Rebasing to see if PR https://github.com/llvm/torch-mlir/pull/1218 resolves the build failure.
I realized that hidden in the CI logs is an assertion failure:
python: /home/runner/work/torch-mlir/torch-mlir/externals/llvm-project/llvm/include/llvm/Support/Casting.h:578: decltype(auto) llvm::cast(From *) [To = mlir::ReifyRankedShapedTypeOpInterface, From = mlir::Operation]: Assertion `isa<To>(Val) && "cast<Ty>() argument of incompatible type!"' failed.
My local build did not enable assertions, so I couldn't reproduce the problem. Rebuilding with assertions set to ON now.
Looks like something broke the ref backend tests. The output from the failures is pretty slim and that limits any further insights I might have (I wish we biased towards verbose output on failure for such things -- much more CI friendly).
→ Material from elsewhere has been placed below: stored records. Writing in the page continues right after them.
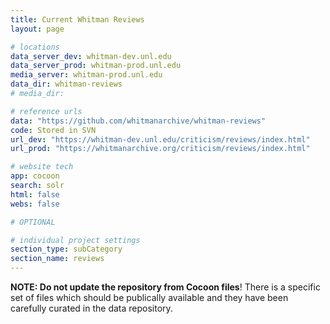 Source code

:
 ```yaml
---
title: Current Whitman Reviews
layout: page

# locations
data_server_dev: whitman-dev.unl.edu
data_server_prod: whitman-prod.unl.edu
media_server: whitman-prod.unl.edu
data_dir: whitman-reviews
# media_dir:

# reference urls
data: "https://github.com/whitmanarchive/whitman-reviews"
code: Stored in SVN
url_dev: "https://whitman-dev.unl.edu/criticism/reviews/index.html"
url_prod: "https://whitmanarchive.org/criticism/reviews/index.html"

# website tech
app: cocoon
search: solr
html: false
webs: false

# OPTIONAL

# individual project settings
section_type: subCategory
section_name: reviews
---
```


__NOTE: Do not update the repository from Cocoon files__! There is a specific set of files which should be publically available and they have been carefully curated in the data repository.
We actually have good errors here, but we are squelching them when running our e2e tests in parallel due to it being really hard to capture that info for a crash with Python multiprocessing
. I suppose for the CI we could run in single-threaded mode since we only have 2 cores anyways. But yes, this was a regression when multiprocessing this.
(the usual answer is to run single-threaded with -s, but that doesn't help on the CI or causes an extra iteration step)
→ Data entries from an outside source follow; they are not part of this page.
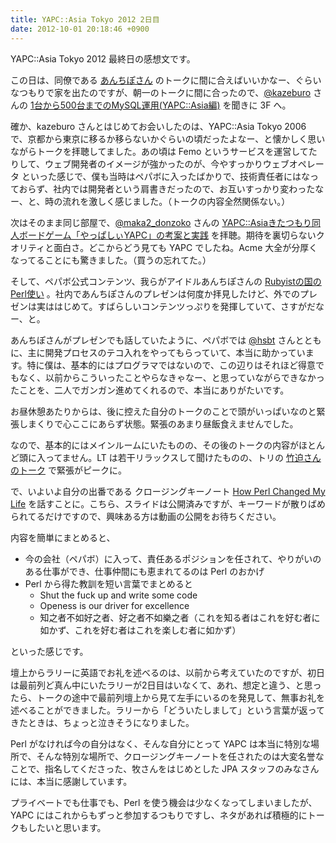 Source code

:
 ```yaml
---
title: YAPC::Asia Tokyo 2012 2日目
date: 2012-10-01 20:18:46 +0900
---
```

YAPC::Asia Tokyo 2012 最終日の感想文です。

この日は、同僚である [あんちぽさん](https://twitter.com/kentaro) のトークに間に合えばいいかなー、ぐらいなつもりで家を出たのですが、朝一のトークに間に合ったので、[@kazeburo](https://twitter.com/kazeburo) さんの [1台から500台までのMySQL運用(YAPC::Asia編)](http://yapcasia.org/2012/talk/show/08930a0c-b132-11e1-885d-564e6aeab6a4) を聞きに 3F へ。

確か、kazeburo さんとはじめてお会いしたのは、YAPC::Asia Tokyo 2006 で、京都から東京に移るか移らないかぐらいの頃だったよなー、と懐かしく思いながらトークを拝聴してました。あの頃は Femo というサービスを運営してたりして、ウェブ開発者のイメージが強かったのが、今やすっかりウェブオペレータ といった感じで、僕も当時はペパボに入ったばかりで、技術責任者にはなっておらず、社内では開発者という肩書きだったので、お互いすっかり変わったなー、と、時の流れを激しく感じました。（トークの内容全然関係ない。）

次はそのまま同じ部屋で、[@maka2_donzoko](https://twitter.com/maka2_donzoko) さんの [YAPC::Asiaきたつもり同人ボードゲーム「やっぱしぃYAPC」の考案と実践](http://yapcasia.org/2012/talk/show/5f1aa8b2-da18-11e1-b614-0d4e6aeab6a4) を拝聴。期待を裏切らないクオリティと面白さ。どこからどう見ても YAPC でしたね。Acme 大全が分厚くなってることにも驚きました。（買うの忘れてた。）

そして、ペパボ公式コンテンツ、我らがアイドルあんちぽさんの [Rubyistの国のPerl使い](http://yapcasia.org/2012/talk/show/9fba79a8-b3ce-11e1-b82e-92b46aeab6a4) 。社内であんちぽさんのプレゼンは何度か拝見したけど、外でのプレゼンは実ははじめて。すばらしいコンテンツっぷりを発揮していて、さすがだなー、と。

あんちぽさんがプレゼンでも話していたように、ペパボでは [@hsbt](https://twitter.com/hsbt) さんとともに、主に開発プロセスのテコ入れをやってもらっていて、本当に助かっています。特に僕は、基本的にはプログラマではないので、この辺りはそれほど得意でもなく、以前からこういったことやらなきゃなー、と思っていながらできなかったことを、二人でガンガン進めてくれるので、本当にありがたいです。

お昼休憩あたりからは、後に控えた自分のトークのことで頭がいっぱいなのと緊張しまくりで心ここにあらず状態。緊張のあまり昼飯食えませんでした。

なので、基本的にはメインルームにいたものの、その後のトークの内容がほとんど頭に入ってません。LT は若干リラックスして聞けたものの、トリの [竹迫さんのトーク](http://yapcasia.org/2012/talk/show/42f3fba2-f8e0-11e1-8b29-beab6aeab6a4) で緊張がピークに。

で、いよいよ自分の出番である クロージングキーノート [How Perl Changed My Life](http://yapcasia.org/2012/talk/show/79991522-db79-11e1-be22-0d4e6aeab6a4) を話すことに。こちら、スライドは公開済みですが、キーワードが散りばめられてるだけですので、興味ある方は動画の公開をお待ちください。

内容を簡単にまとめると、

 * 今の会社（ペパボ）に入って、責任あるポジションを任されて、やりがいのある仕事ができ、仕事仲間にも恵まれてるのは Perl のおかげ
 * Perl から得た教訓を短い言葉でまとめると
   * Shut the fuck up and write some code
   * Openess is our driver for excellence
   * 知之者不如好之者、好之者不如樂之者（これを知る者はこれを好む者に如かず、これを好む者はこれを楽しむ者に如かず）

といった感じです。

壇上からラリーに英語でお礼を述べるのは、以前から考えていたのですが、初日は最前列ど真ん中にいたラリーが2日目はいなくて、あれ、想定と違う、と思ったら、トークの途中で最前列壇上から見て左手にいるのを発見して、無事お礼を述べることができました。ラリーから「どういたしまして」という言葉が返ってきたときは、ちょっと泣きそうになりました。

Perl がなければ今の自分はなく、そんな自分にとって YAPC は本当に特別な場所で、そんな特別な場所で、クロージングキーノートを任されたのは大変名誉なことで、指名してくださった、牧さんをはじめとした JPA スタッフのみなさんには、本当に感謝しています。

プライベートでも仕事でも、Perl を使う機会は少なくなってしまいましたが、YAPC にはこれからもずっと参加するつもりですし、ネタがあれば積極的にトークもしたいと思います。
You get 4 vCPUs on Linux and 3 for macOS
I think I may have found the culprit. The key change was to call mlir::tensor::registerInferTypeOpInterfaceExternalModels(registry);
when registering dialects (and to add the corresponding library dependency). Fingers crossed that this passes CI!
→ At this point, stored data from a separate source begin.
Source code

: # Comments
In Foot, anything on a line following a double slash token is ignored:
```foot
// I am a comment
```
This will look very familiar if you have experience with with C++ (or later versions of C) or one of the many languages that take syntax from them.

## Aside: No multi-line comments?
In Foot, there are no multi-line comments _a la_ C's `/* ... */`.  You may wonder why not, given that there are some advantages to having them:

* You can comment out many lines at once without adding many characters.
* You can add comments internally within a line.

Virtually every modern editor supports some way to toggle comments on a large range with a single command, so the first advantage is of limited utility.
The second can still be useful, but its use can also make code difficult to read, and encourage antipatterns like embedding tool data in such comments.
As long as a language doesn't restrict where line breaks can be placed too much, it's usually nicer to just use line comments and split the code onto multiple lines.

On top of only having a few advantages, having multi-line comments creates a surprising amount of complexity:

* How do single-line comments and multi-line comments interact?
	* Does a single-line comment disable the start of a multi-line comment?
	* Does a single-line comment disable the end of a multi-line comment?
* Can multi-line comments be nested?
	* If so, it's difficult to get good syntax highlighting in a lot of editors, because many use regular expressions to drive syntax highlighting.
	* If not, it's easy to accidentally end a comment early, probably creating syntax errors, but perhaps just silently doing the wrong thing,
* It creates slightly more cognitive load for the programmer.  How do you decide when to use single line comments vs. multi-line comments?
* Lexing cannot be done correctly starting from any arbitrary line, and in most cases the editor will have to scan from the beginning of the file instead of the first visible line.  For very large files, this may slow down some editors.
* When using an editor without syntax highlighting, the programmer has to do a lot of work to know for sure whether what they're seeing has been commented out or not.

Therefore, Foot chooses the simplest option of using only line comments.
Both the regular CI (https://github.com/llvm/torch-mlir/pull/1214/checks) and the Release build (https://github.com/llvm/torch-mlir/actions/runs/2988625814) passes for this branch. However, if I build the code in this branch in a directory that contains the build from any other branch, then the residual _mlirRegisterEverything.cpython-*.so
from the previous build causes the end-to-end tests in this branch to fail, like as follows:
$ python3 python/test/torchscript_e2e_test/basic.py
ImportError: build/tools/torch-mlir/python_packages/torch_mlir/torch_mlir/_mlir_libs/_mlirRegisterEverything.cpython-38-x86_64-linux-gnu.so: undefined symbol: mlirRegisterAllPasses
This happens because when the MLIR Python bindings try to import the _mlirRegisterEverything
module, the dynamic importer fails since this PR drops the reference to MLIRPythonExtension.RegisterEverything
.
Short-term workaround: Delete the _mlirRegisterEverything.*.so
file in the build directory.
Perhaps a longer-term solution is to handle the ImportError
exception just like we handle the ModuleNotFoundError
exception (by making process_initializer_module()
return False
. However, doing so has the effect of masking syntax errors in the (user-provided) _site_initialize_*.py
modules.